Botryoid tumors represent about 10% of all rhabdomyosarcoma cases and are embryonal tumors that arise under the mucosal surface of body orifices such as the vagina, bladder, nasopharynx, and biliary tract. The spindle cell variant of embryonal rhabdomyosarcoma is most frequently observed at the paratesticular site.[3] Both the botryoid and the spindle cell subtypes are associated with very favorable outcomes.[2]

Alveolar Rhabdomyosarcoma

Approximately 20% of children with rhabdomyosarcoma have the alveolar subtype. An increased frequency of this subtype is noted in adolescents and in patients with primary sites involving the extremities, trunk, and perineum/perianal region.[1]

For current trials developed by the Soft Tissue Sarcoma Committee of the Children's Oncology Group, to be designated as alveolar, the tumor must have greater than 50% alveolar elements; if the alveolar component is 50% or less, the tumor is considered embryonal. In some earlier studies (the D series, 1997–2005), any alveolar focus was sufficient, but that criterion was later abandoned.

Pleomorphic (Anaplastic) Rhabdomyosarcoma

Pleomorphic rhabdomyosarcoma occurs predominantly in adults aged 30 to 50 years and is rarely seen in children.[4] In adults, pleomorphic rhabdomyosarcoma is associated with a worse prognosis. In children, the term anaplasia is preferred.[5] In a retrospective review of 546 pediatric patients, the presence of anaplasia was only associated in univariate analysis with inferior clinical outcome in patients with intermediate-risk rhabdomyosarcoma.[6]

Molecular Classification

The embryonal and alveolar histologies have distinctive molecular characteristics that have been used for diagnostic confirmation, and may be useful for assigning therapy and monitoring residual disease during treatment.[7,8,9,10,11]

  • Alveolar histology: Unique translocations between the FOXO1 (previously called FKHR) gene on chromosome 13 and either the PAX3 gene on chromosome 2 (t(2;13)(q35;q14)) or the PAX7 gene on chromosome 1 (t(1;13)(p36;q14)) are found in 70% to 80% of patients with alveolar histology tumors.[7,12,13] Translocations involving the PAX3 gene occur in approximately 59% of alveolar rhabdomyosarcoma cases, while the PAX7 gene appears to be involved in about 19% of cases.[7] Patients with solid-variant alveolar histology have a lower incidence of PAX-FOXO1 gene fusions than do patients showing classical alveolar histology.[14]

    Alveolar cases associated with the PAX7 gene, with or without metastases, appear to occur in patients at a younger age, and may be associated with longer event-free survival (EFS) rates than those associated with PAX3 gene rearrangements.[15,16,17,18,19,20] Alveolar cases associated with the PAX3 gene are older and have a higher incidence of invasive tumor (T2). Around 22% of cases showing alveolar histology have no detectable PAX gene translocation.[11,14]
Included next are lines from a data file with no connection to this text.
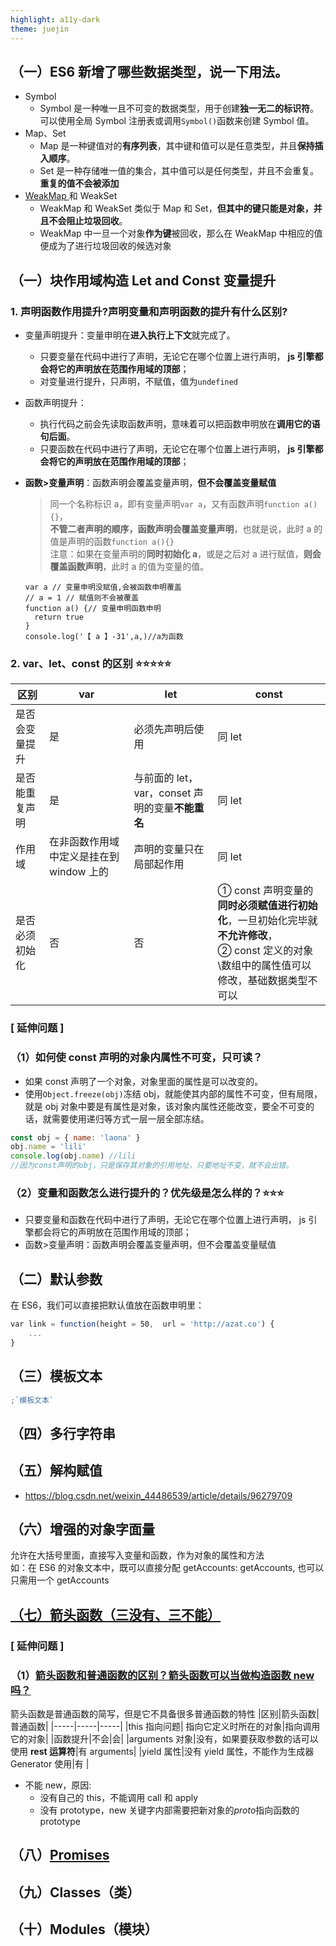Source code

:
 ```yaml
---
highlight: a11y-dark
theme: juejin
---
```


## （一）ES6 新增了哪些数据类型，说一下用法。

- Symbol
  - Symbol 是一种唯一且不可变的数据类型，用于创建**独一无二的标识符**。可以使用全局 Symbol 注册表或调用`Symbol()`函数来创建 Symbol 值。
- Map、Set
  - Map 是一种键值对的**有序列表**，其中键和值可以是任意类型，并且**保持插入顺序**。
  - Set 是一种存储唯一值的集合，其中值可以是任何类型，并且不会重复。**重复的值不会被添加**
- [WeakMap ](https://developer.mozilla.org/zh-CN/docs/Web/JavaScript/Reference/Global_Objects/WeakMap)和 WeakSet
  - WeakMap 和 WeakSet 类似于 Map 和 Set，**但其中的键只能是对象，并且不会阻止垃圾回收**。
  - WeakMap 中一旦一个对象**作为键**被回收，那么在 WeakMap 中相应的值便成为了进行垃圾回收的候选对象

## （一）块作用域构造 Let and Const 变量提升

### 1. 声明函数作用提升?声明变量和声明函数的提升有什么区别?

- 变量声明提升：变量申明在**进入执行上下文**就完成了。
  - 只要变量在代码中进行了声明，无论它在哪个位置上进行声明， **js 引擎都会将它的声明放在范围作用域的顶部**；
  - 对变量进行提升，只声明，不赋值，值为`undefined`
- 函数声明提升：
  - 执行代码之前会先读取函数声明，意味着可以把函数申明放在**调用它的语句后面**。
  - 只要函数在代码中进行了声明，无论它在哪个位置上进行声明， **js 引擎都会将它的声明放在范围作用域的顶部**；
- **函数>变量声明**：函数声明会覆盖变量声明，**但不会覆盖变量赋值**

  > 同一个名称标识 a，即有变量声明`var a`，又有函数声明`function a() {}`，  
  > **不管二者声明的顺序，函数声明会覆盖变量声明**，也就是说，此时 a 的值是声明的函数`function a(){}`  
  > 注意：如果在变量声明的**同时初始化 a**，或是之后对 a 进行赋值，**则会覆盖函数声明**，此时 a 的值为变量的值。

  ```js{1,3}
  var a // 变量申明没赋值,会被函数申明覆盖
  // a = 1 // 赋值则不会被覆盖
  function a() {// 变量申明函数申明
    return true
  }
  console.log('【 a 】-31',a,)//a为函数

  ```

### 2. var、let、const 的区别 ⭐⭐⭐⭐⭐

| 区别           | var                                      | let                                              | const                                                                                                                                           |
| -------------- | ---------------------------------------- | ------------------------------------------------ | ----------------------------------------------------------------------------------------------------------------------------------------------- |
| 是否会变量提升 | 是                                       | 必须先声明后使用                                 | 同 let                                                                                                                                          |
| 是否能重复声明 | 是                                       | 与前面的 let，var，conset 声明的变量**不能重名** | 同 let                                                                                                                                          |
| 作用域         | 在非函数作用域中定义是挂在到 window 上的 | 声明的变量只在局部起作用                         | 同 let                                                                                                                                          |
| 是否必须初始化 | 否                                       | 否                                               | ① const 声明变量的**同时必须赋值进行初始化**，一旦初始化完毕就**不允许修改**，<br>② const 定义的对象\数组中的属性值可以修改，基础数据类型不可以 |

### [ 延伸问题 ]

### （1）如何使 const 声明的对象内属性不可变，只可读？

- 如果 const 声明了一个对象，对象里面的属性是可以改变的。
- 使用`Object.freeze(obj)`冻结 obj，就能使其内部的属性不可变，但有局限，就是 obj 对象中要是有属性是对象，该对象内属性还能改变，要全不可变的话，就需要使用递归等方式一层一层全部冻结。

```js
const obj = { name: 'laona' }
obj.name = 'lili'
console.log(obj.name) //lili
//因为const声明的obj，只是保存其对象的引用地址，只要地址不变，就不会出错。
```

### （2）变量和函数怎么进行提升的？优先级是怎么样的？⭐⭐⭐

- 只要变量和函数在代码中进行了声明，无论它在哪个位置上进行声明， js 引擎都会将它的声明放在范围作用域的顶部；
- 函数>变量声明：函数声明会覆盖变量声明，但不会覆盖变量赋值

## （二）默认参数

在 ES6，我们可以直接把默认值放在函数申明里：

```js
var link = function(height = 50,  url = 'http://azat.co') {  
    ...
}
```

## （三）模板文本

```js
;`模板文本`
```

## （四）多行字符串

## （五）解构赋值

- https://blog.csdn.net/weixin_44486539/article/details/96279709

## （六）增强的对象字面量

允许在大括号里面，直接写入变量和函数，作为对象的属性和方法 \
 如：在 ES6 的对象文本中，既可以直接分配 getAccounts: getAccounts, 也可以只需用一个 getAccounts

## [（七）箭头函数（三没有、三不能）](/blogs/javaScript/function.html#【箭头函数的特点】)

### [ 延伸问题 ]

### （1）[箭头函数和普通函数的区别？箭头函数可以当做构造函数 new 吗？](https://segmentfault.com/a/1190000021380336)

箭头函数是普通函数的简写，但是它不具备很多普通函数的特性
|区别|箭头函数|普通函数|
|-----|-----|-----|
|this 指向问题| 指向它定义时所在的对象|指向调用它的对象|
|函数提升|不会|会|
|arguments 对象|没有，如果要获取参数的话可以使用 **rest 运算符**|有 arguments|
|yield 属性|没有 yield 属性，不能作为生成器 Generator 使用|有 |

- 不能 new，原因:
  - 没有自己的 this，不能调用 call 和 apply
  - 没有 prototype，new 关键字内部需要把新对象的*proto*指向函数的 prototype

## （八）[Promises](https://juejin.cn/post/7106031956122402824/)

## （九）Classes（类）

## （十）Modules（模块）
  • Embryonal histology: Embryonal tumors often show loss of specific genomic material from the short arm of chromosome 11.[13,21,22] The consistent loss of genomic material at the chromosome 11p15 region in embryonal tumors suggests the presence of a tumor suppressor gene, although no such gene has yet been identified. Breakpoints involving the 1p11-1q11 region are relatively common (36%) in embryonal rhabdomyosarcoma.[23]